The Sports Sermon: Boeheim needs to take responsibility

February 12, 2015

“Will the person responsible please step forward?”

This refrain is often heard coming from a coach who isn’t happy with his team, but doesn’t know who to blame. If the culprit doesn’t come forward, everyone will be forced to run laps or no one will be able to leave until someone pays the piper. This all comes to mind while pondering the recent developments surrounding the Syracuse men’s basketball program.

This past Wednesday, the school announced a self-imposed ban from this year’s post-season play in order to alleviate some pressure from an NCAA investigation surrounding alleged academic fraud, irregularities in its drug policy, and an improper relationship with a YMCA staff member. School officials stated that none of the possible improper conduct occurred after 2012 and that no current student-athlete was involved. The school hopes that such self-imposed actions will help lessen the degree of punishment doled out by the NCAA when it discloses the results of its investigation in the coming weeks.

After announcing the ban, Syracuse head coach Jim Boeheim said, “I am very disappointed that our basketball team will miss the opportunity to play in the post-season this year. However, I supported this decision, and I believe the university is doing the right thing by acknowledging that past mistakes occurred. Our players have faced adversity and challenges before.”

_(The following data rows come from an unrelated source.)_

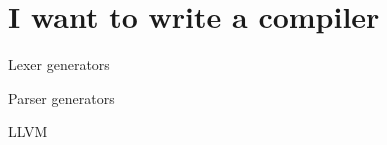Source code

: \documentclass[../index.tex]{subfiles}
\begin{document}

\renewcommand{\sectiontitle}{I want to write a compiler}
\section{\sectiontitle}

\renewcommand{\currenttitle}{Lexer generators}
\begin{frame}{\currenttitle}
\end{frame}

\renewcommand{\currenttitle}{Parser generators}
\begin{frame}{\currenttitle}
\end{frame}

\renewcommand{\currenttitle}{LLVM}
\begin{frame}{\currenttitle}
\end{frame}

\end{document}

The problem is that the only person who can be held responsible for bringing this adversity upon his players is Jim Boeheim. In that passive statement, Boeheim sounds almost as if he’s speaking as a program outsider, instead of the day to day CEO of the multi-million dollar enterprise that is Syracuse basketball. This kind of statement gives the idea that some distance separates the coach from the alleged violations of his program. It’s as if he’s trying to deflect blame from himself.

In the end, the wrong people end up receiving the punishment because no one, especially the head coaches of these college programs, wants to stand up and take responsibility. Players will be barred from earning a spot in March Madness this season. Syracuse fans will be deprived of the prospect of rooting for their team in March and experiencing the thrill ride that is the NCAA Tournament. And every fan of college basketball will miss out on the opportunity to watch a team that boasts some of the best athletes in the country. But they all had nothing to do with committing the violations. Why then should they be forced to pay the price?

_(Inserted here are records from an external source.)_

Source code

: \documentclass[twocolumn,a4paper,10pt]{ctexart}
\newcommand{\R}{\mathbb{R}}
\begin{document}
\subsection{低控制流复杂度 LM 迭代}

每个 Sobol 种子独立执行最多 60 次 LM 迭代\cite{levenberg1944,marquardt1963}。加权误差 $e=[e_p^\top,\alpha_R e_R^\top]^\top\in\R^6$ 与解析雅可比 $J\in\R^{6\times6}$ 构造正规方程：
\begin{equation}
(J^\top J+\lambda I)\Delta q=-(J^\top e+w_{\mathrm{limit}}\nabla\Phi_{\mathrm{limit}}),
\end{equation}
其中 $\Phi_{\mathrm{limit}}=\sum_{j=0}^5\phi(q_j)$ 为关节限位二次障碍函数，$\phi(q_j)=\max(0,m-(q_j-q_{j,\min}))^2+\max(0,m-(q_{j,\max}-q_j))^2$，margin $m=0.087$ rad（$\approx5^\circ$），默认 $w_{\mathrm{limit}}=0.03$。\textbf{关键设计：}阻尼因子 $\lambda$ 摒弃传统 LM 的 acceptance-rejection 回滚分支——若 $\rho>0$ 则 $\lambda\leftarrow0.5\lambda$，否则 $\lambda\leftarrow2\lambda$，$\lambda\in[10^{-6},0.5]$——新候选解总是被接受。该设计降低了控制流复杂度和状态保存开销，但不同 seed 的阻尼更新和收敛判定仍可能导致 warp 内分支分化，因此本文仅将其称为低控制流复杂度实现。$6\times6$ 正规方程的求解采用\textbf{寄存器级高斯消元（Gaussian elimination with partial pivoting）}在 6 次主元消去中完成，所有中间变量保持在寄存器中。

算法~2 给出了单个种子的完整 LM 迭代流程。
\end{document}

Will Boeheim lose his job over what is now the second time that the NCAA imposes sanctions on his program for recklessness? No. In fact, with his contract set to expire at the end of the season, it seems that he will receive a lucrative contract extension. 

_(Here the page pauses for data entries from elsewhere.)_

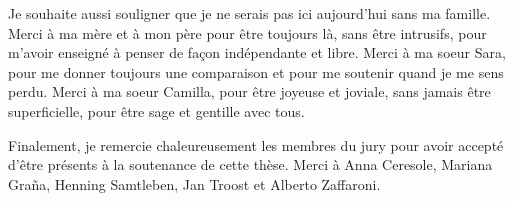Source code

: \documentclass[draft]{phd}
\begin{document}
			Je souhaite aussi souligner que je ne serais pas ici aujourd'hui sans ma famille. 
			Merci à ma mère et à mon père pour être toujours là, sans être intrusifs, pour m'avoir enseigné à penser de façon indépendante et libre.
			Merci à ma soeur Sara, pour me donner toujours une comparaison et pour me soutenir quand je me sens perdu.
			Merci à ma soeur Camilla, pour être joyeuse et 	joviale, sans jamais être superficielle, pour être sage et gentille avec tous.
			
			Finalement, je remercie chaleureusement les membres du jury pour avoir accepté d'être présents à la soutenance de cette thèse. 
			Merci à Anna Ceresole, Mariana Graña, Henning Samtleben, Jan Troost et Alberto Zaffaroni.
\end{document}
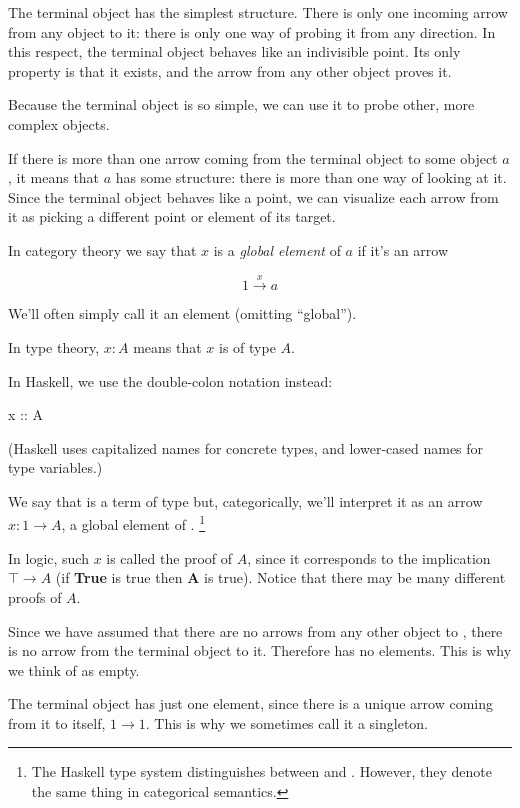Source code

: \documentclass[DaoFP]{subfiles}
\begin{document}
The terminal object has the simplest structure. There is only one incoming arrow from any object to it: there is only one way of probing it from any direction. In this respect, the terminal object behaves like an indivisible point. Its only property is that it exists, and the arrow from any other object proves it. 

Because the terminal object is so simple, we can use it to probe other, more complex objects. 

If there is more than one arrow coming from the terminal object to some object $a$, it means that $a$ has some structure: there is more than one way of looking at it. Since the terminal object behaves like a point, we can visualize each arrow from it as picking a different point or element of its target. 

In category theory we say that $ x$ is a \emph{global element} of $a$ if it's an arrow

\[ 1 \xrightarrow x a \]

We'll often simply call it an element (omitting ``global'').

In type theory, $ x \colon A$ means that $x$ is of type $A$.

In Haskell, we use the double-colon notation instead:
\begin{haskell}
x :: A
\end{haskell}
(Haskell uses capitalized names for concrete types, and lower-cased names for type variables.)

We say that  is a term of type  but, categorically, we'll interpret it as an arrow $x : 1 \to A$, a global element of . \footnote{The Haskell type system distinguishes between  and . However, they denote the same thing in categorical semantics.}

In logic, such $ x$ is called the proof of $ A$, since it corresponds to the implication $ \top \to A$ (if \textbf{True} is true then \textbf{A} is true). Notice that there may be many different proofs of $A$.

Since we have assumed that there are no arrows from any other object to , there is no arrow from the terminal object to it. Therefore  has no elements. This is why we think of  as empty.

The terminal object has just one element, since there is a unique arrow coming from it to itself, $ 1 \to 1$. This is why we sometimes call it a singleton. 
\end{document}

Will he be suspended for his actions? Probably not. NCAA violations have occurred at other schools with other high-profile head coaches. Kentucky Head Coach John Calipari’s previous two stops as a college head coach, UMass and Memphis, had sanctions imposed due to violations committed when Calipari was the head coach, and he did not serve any suspension for either transgression. 

Will he even see the possibility of a pay cut or some other form of punishment? Almost certainly not. Instead, he will probably have the court at the Carrier Dome renamed after him, and he will be forever praised as a man who brought Syracuse a national championship, not the man who brought embarrassment upon a school that has found itself investigated by the NCAA now for the second time in his tenure.

We do not know definitively whether Boeheim himself personally committed any violations. Only time and further investigation by the NCAA will reveal his role in these infractions. Still, the responsibility must ultimately fall on Boeheim’s shoulders, as he is both the overseer and public face of the Syracuse basketball program.

Boeheim should be held accountable for what occurs within his program, but it should not take an NCAA ruling for this to happen. He should own up to the transgressions of his program and accept this responsibility along with the punishment that should follow. Instead, however, Boeheim acts like the fifth grader who threw the paper airplane in class when the teacher wasn’t looking, causing everyone else to be subjected to the punishment, rather than have himself take responsibility.